● DATA EXTRACTS
=== Section Start ===

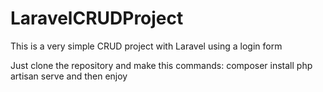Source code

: # LaravelCRUDProject
This is a very simple CRUD project with Laravel using a login form

Just clone the repository and make this commands:
composer install 
php artisan serve 
and then enjoy
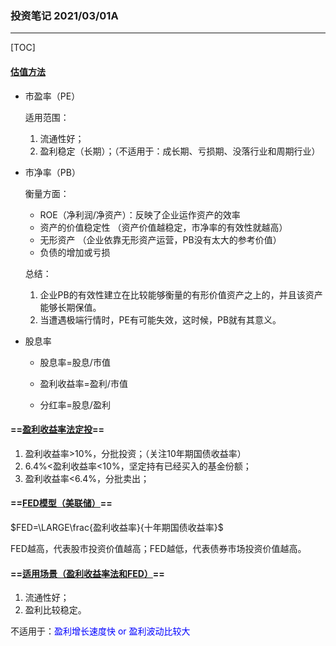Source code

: ### **投资笔记** **2021/03/01A**

---

[TOC]

#### <u>**估值方法**</u>

- 市盈率（PE）

  适用范围：

  1. 流通性好；
  2. 盈利稳定（长期）；（不适用于：成长期、亏损期、没落行业和周期行业）

- 市净率（PB）

  衡量方面：

  - ROE（净利润/净资产）：反映了企业运作资产的效率
  - 资产的价值稳定性 （资产价值越稳定，市净率的有效性就越高）
  - 无形资产 （企业依靠无形资产运营，PB没有太大的参考价值）
  - 负债的增加或亏损

  总结：

  1. 企业PB的有效性建立在比较能够衡量的有形价值资产之上的，并且该资产能够长期保值。
  2. 当遭遇极端行情时，PE有可能失效，这时候，PB就有其意义。

- 股息率

  - 股息率=股息/市值

  - 盈利收益率=盈利/市值
  - 分红率=股息/盈利



#### ==<u>**盈利收益率法定投**</u>==

1. 盈利收益率>10%，分批投资；（关注10年期国债收益率）
2. 6.4%<盈利收益率<10%，坚定持有已经买入的基金份额；
3. 盈利收益率<6.4%，分批卖出；



#### **==<u>FED模型（美联储）</u>==**

$FED=\LARGE\frac{盈利收益率}{十年期国债收益率}$

FED越高，代表股市投资价值越高；FED越低，代表债券市场投资价值越高。



#### **==<u>适用场景（盈利收益率法和FED）</u>==**

1. 流通性好；
2. 盈利比较稳定。

不适用于：<font color='blue'>盈利增长速度快 or 盈利波动比较大</font>



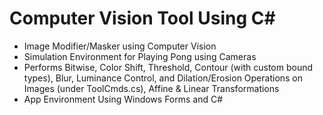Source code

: # Computer Vision Tool Using C# 

- Image Modifier/Masker using Computer Vision
- Simulation Environment for Playing Pong using Cameras
- Performs Bitwise, Color Shift, Threshold, Contour (with custom bound types), Blur, Luminance Control, and Dilation/Erosion Operations on Images (under ToolCmds.cs), Affine & Linear Transformations
- App Environment Using Windows Forms and C#
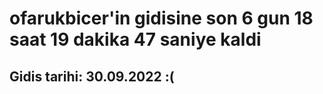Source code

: # ofarukbicer'in gidisine son 6 gun 18 saat 19 dakika 47 saniye kaldi

## Gidis tarihi: 30.09.2022 :(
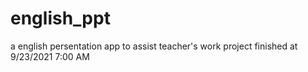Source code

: # english_ppt
a english persentation app to assist teacher's work
project finished at 9/23/2021 7:00 AM

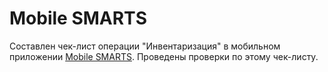 # Mobile SMARTS
Составлен чек-лист операции "Инвентаризация" в мобильном приложении [Mobile SMARTS](https://www.cleverence.ru/mobile-smarts/). Проведены проверки по этому чек-листу.
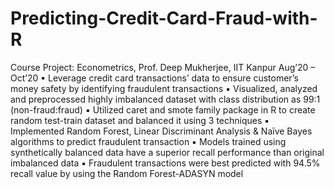 # Predicting-Credit-Card-Fraud-with-R
Course Project: Econometrics, Prof. Deep Mukherjee, IIT Kanpur Aug’20 – Oct’20
▪ Leverage credit card transactions’ data to ensure customer’s money safety by identifying fraudulent transactions
▪ Visualized, analyzed and preprocessed highly imbalanced dataset with class distribution as 99:1 (non-fraud:fraud)
▪ Utilized caret and smote family package in R to create random test-train dataset and balanced it using 3 techniques
▪ Implemented Random Forest, Linear Discriminant Analysis & Naïve Bayes algorithms to predict fraudulent transaction
▪ Models trained using synthetically balanced data have a superior recall performance than original imbalanced data
▪ Fraudulent transactions were best predicted with 94.5% recall value by using the Random Forest-ADASYN model
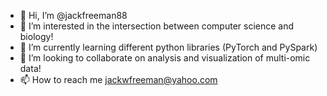 - 👋 Hi, I’m @jackfreeman88
- 👀 I’m interested in the intersection between computer science and biology!
- 🌱 I’m currently learning different python libraries (PyTorch and PySpark)
- 💞️ I’m looking to collaborate on analysis and visualization of multi-omic data!
- 📫 How to reach me jackwfreeman@yahoo.com

<!---
jackfreeman88/jackfreeman88 is a ✨ special ✨ repository because its `README.md` (this file) appears on your GitHub profile.
You can click the Preview link to take a look at your changes.
--->

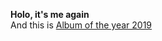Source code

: **Holo, it's me again**  
And this is [Album of the year 2019](https://pitchfork.com/reviews/albums/lana-del-rey-norman-fucking-rockwell/)
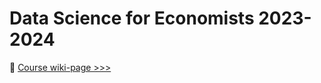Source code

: # Data Science for Economists 2023-2024 
🔗 [Course wiki-page >>>](http://wiki.cs.hse.ru/Dse_2023-24)

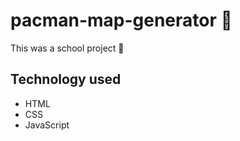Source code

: # pacman-map-generator 👾

This was a school project 🏫

## Technology used
- HTML
- CSS
- JavaScript

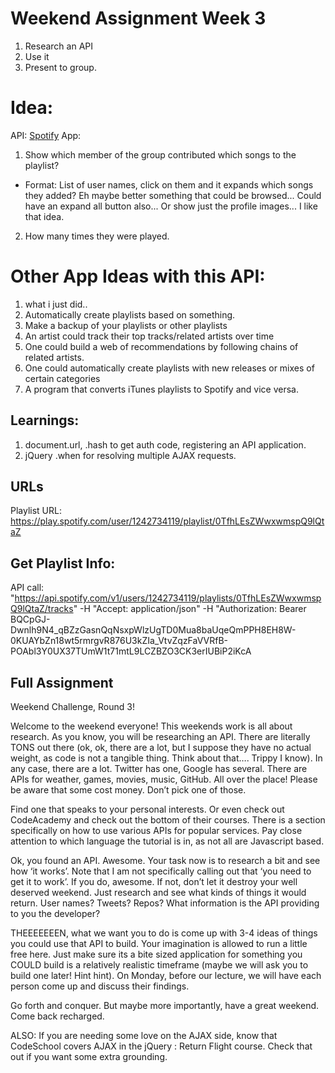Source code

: # Weekend Assignment Week 3

1. Research an API
2. Use it
3. Present to group.

# Idea: 
API: [Spotify](https://developer.spotify.com/web-api/)
App: 
1. Show which member of the group contributed which songs to the playlist?
  - Format: List of user names, click on them and it expands which songs they added? Eh maybe better something that could be browsed... Could have an expand all button also...  Or show just the profile images... I like that idea.
2. How many times they were played.

# Other App Ideas with this API:
1. what i just did..
2. Automatically create playlists based on something.
3. Make a backup of your playlists or other playlists
4. An artist could track their top tracks/related artists over time
5. One could build a web of recommendations by following chains of related artists.
6. One could automatically create playlists with new releases or mixes of certain categories
7. A program that converts iTunes playlists to Spotify and vice versa.

## Learnings:
1. document.url, .hash to get auth code, registering an API application.
2. jQuery .when for resolving multiple AJAX requests.


## URLs
Playlist URL: https://play.spotify.com/user/1242734119/playlist/0TfhLEsZWwxwmspQ9lQtaZ

## Get Playlist Info:
API call: "https://api.spotify.com/v1/users/1242734119/playlists/0TfhLEsZWwxwmspQ9lQtaZ/tracks" -H "Accept: application/json" -H "Authorization: Bearer BQCpGJ-Dwnlh9N4_qBZzGasnQqNsxpWlzUgTD0Mua8baUqeQmPPH8EH8W-0KUAYbZn18wt5rmrgvR876U3kZIa_VtvZqzFaVVRfB-POAbl3Y0UX37TUmW1t71mtL9LCZBZO3CK3erIUBiP2iKcA


## Full Assignment
Weekend Challenge, Round 3!

Welcome to the weekend everyone! This weekends work is all about research. As you know, you will be researching an API. There are literally TONS out there (ok, ok, there are a lot, but I suppose they have no actual weight, as code is not a tangible thing. Think about that…. Trippy I know). In any case, there are a lot. Twitter has one, Google has several. There are APIs for weather, games, movies, music, GitHub. All over the place! Please be aware that some cost money. Don’t pick one of those.

Find one that speaks to your personal interests. Or even check out CodeAcademy and check out the bottom of their courses. There is a section specifically on how to use various APIs for popular services. Pay close attention to which language the tutorial is in, as not all are Javascript based. 

Ok, you found an API. Awesome. Your task now is to research a bit and see how ‘it works’. Note that I am not specifically calling out that ‘you need to get it to work’. If you do, awesome. If not, don’t let it destroy your well deserved weekend. Just research and see what kinds of things it would return. User names? Tweets? Repos? What information is the API providing to you the developer?

THEEEEEEEN, what we want you to do is come up with 3-4 ideas of things you could use that API to build. Your imagination is allowed to run a little free here. Just make sure its a bite sized application for something you COULD build is a relatively realistic timeframe (maybe we will ask you to build one later! Hint hint). On Monday, before our lecture, we will have each person come up and discuss their findings.

Go forth and conquer. But maybe more importantly, have a great weekend. Come back recharged.

ALSO: If you are needing some love on the AJAX side, know that CodeSchool covers AJAX in the jQuery : Return Flight course. Check that out if you want some extra grounding.
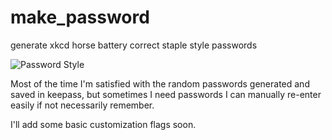 # make_password

generate xkcd horse battery correct staple style passwords

![Password Style](http://imgs.xkcd.com/comics/password_strength.png "To anyone who understands information theory and security and is in an infuriating argument with someone who does not (possibly involving mixed case), I sincerely apologize.")

Most of the time I'm satisfied with the random
passwords generated and saved in keepass, but sometimes
I need passwords I can manually re-enter easily if not
necessarily remember. 


I'll add some basic customization flags soon.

=== Section End ===

● EXERCISE DESCRIPTION
Within the lines above, find those holding the word "profile" and copy them.

● RESPONSE AREA
jackfreeman88/jackfreeman88 is a ✨ special ✨ repository because its `README.md` (this file) appears on your GitHub profile.
  - Format: List of user names, click on them and it expands which songs they added? Eh maybe better something that could be browsed... Could have an expand all button also...  Or show just the profile images... I like that idea.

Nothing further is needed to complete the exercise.